**PROBLEM TO SOLVE**
From the listing below, copy every line with the word "foldl".

• • • •

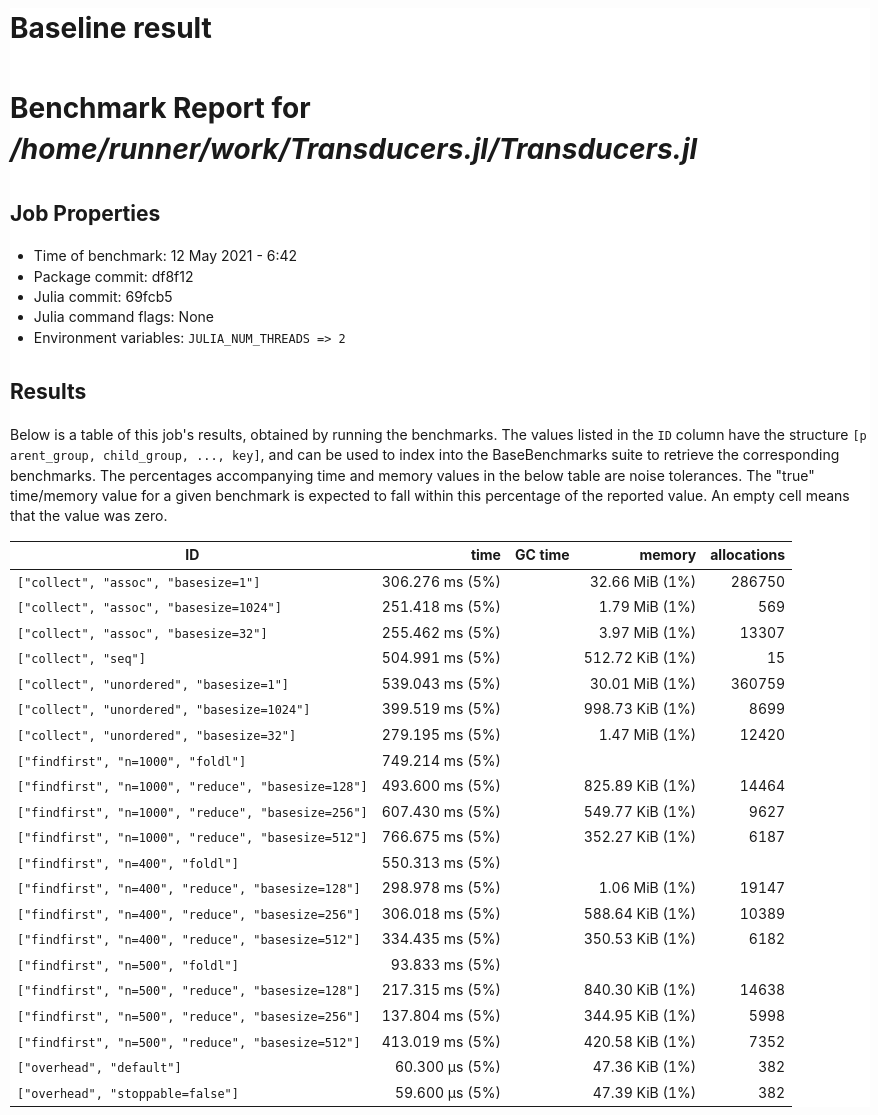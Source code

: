 # Baseline result
# Benchmark Report for */home/runner/work/Transducers.jl/Transducers.jl*

## Job Properties
* Time of benchmark: 12 May 2021 - 6:42
* Package commit: df8f12
* Julia commit: 69fcb5
* Julia command flags: None
* Environment variables: `JULIA_NUM_THREADS => 2`

## Results
Below is a table of this job's results, obtained by running the benchmarks.
The values listed in the `ID` column have the structure `[parent_group, child_group, ..., key]`, and can be used to
index into the BaseBenchmarks suite to retrieve the corresponding benchmarks.
The percentages accompanying time and memory values in the below table are noise tolerances. The "true"
time/memory value for a given benchmark is expected to fall within this percentage of the reported value.
An empty cell means that the value was zero.

| ID                                                  | time            | GC time | memory          | allocations |
|-----------------------------------------------------|----------------:|--------:|----------------:|------------:|
| `["collect", "assoc", "basesize=1"]`                | 306.276 ms (5%) |         |  32.66 MiB (1%) |      286750 |
| `["collect", "assoc", "basesize=1024"]`             | 251.418 ms (5%) |         |   1.79 MiB (1%) |         569 |
| `["collect", "assoc", "basesize=32"]`               | 255.462 ms (5%) |         |   3.97 MiB (1%) |       13307 |
| `["collect", "seq"]`                                | 504.991 ms (5%) |         | 512.72 KiB (1%) |          15 |
| `["collect", "unordered", "basesize=1"]`            | 539.043 ms (5%) |         |  30.01 MiB (1%) |      360759 |
| `["collect", "unordered", "basesize=1024"]`         | 399.519 ms (5%) |         | 998.73 KiB (1%) |        8699 |
| `["collect", "unordered", "basesize=32"]`           | 279.195 ms (5%) |         |   1.47 MiB (1%) |       12420 |
| `["findfirst", "n=1000", "foldl"]`                  | 749.214 ms (5%) |         |                 |             |
| `["findfirst", "n=1000", "reduce", "basesize=128"]` | 493.600 ms (5%) |         | 825.89 KiB (1%) |       14464 |
| `["findfirst", "n=1000", "reduce", "basesize=256"]` | 607.430 ms (5%) |         | 549.77 KiB (1%) |        9627 |
| `["findfirst", "n=1000", "reduce", "basesize=512"]` | 766.675 ms (5%) |         | 352.27 KiB (1%) |        6187 |
| `["findfirst", "n=400", "foldl"]`                   | 550.313 ms (5%) |         |                 |             |
| `["findfirst", "n=400", "reduce", "basesize=128"]`  | 298.978 ms (5%) |         |   1.06 MiB (1%) |       19147 |
| `["findfirst", "n=400", "reduce", "basesize=256"]`  | 306.018 ms (5%) |         | 588.64 KiB (1%) |       10389 |
| `["findfirst", "n=400", "reduce", "basesize=512"]`  | 334.435 ms (5%) |         | 350.53 KiB (1%) |        6182 |
| `["findfirst", "n=500", "foldl"]`                   |  93.833 ms (5%) |         |                 |             |
| `["findfirst", "n=500", "reduce", "basesize=128"]`  | 217.315 ms (5%) |         | 840.30 KiB (1%) |       14638 |
| `["findfirst", "n=500", "reduce", "basesize=256"]`  | 137.804 ms (5%) |         | 344.95 KiB (1%) |        5998 |
| `["findfirst", "n=500", "reduce", "basesize=512"]`  | 413.019 ms (5%) |         | 420.58 KiB (1%) |        7352 |
| `["overhead", "default"]`                           |  60.300 μs (5%) |         |  47.36 KiB (1%) |         382 |
| `["overhead", "stoppable=false"]`                   |  59.600 μs (5%) |         |  47.39 KiB (1%) |         382 |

• • • •

**TASK SOLUTION**
| `["findfirst", "n=1000", "foldl"]`                  | 749.214 ms (5%) |         |                 |             |
| `["findfirst", "n=400", "foldl"]`                   | 550.313 ms (5%) |         |                 |             |
| `["findfirst", "n=500", "foldl"]`                   |  93.833 ms (5%) |         |                 |             |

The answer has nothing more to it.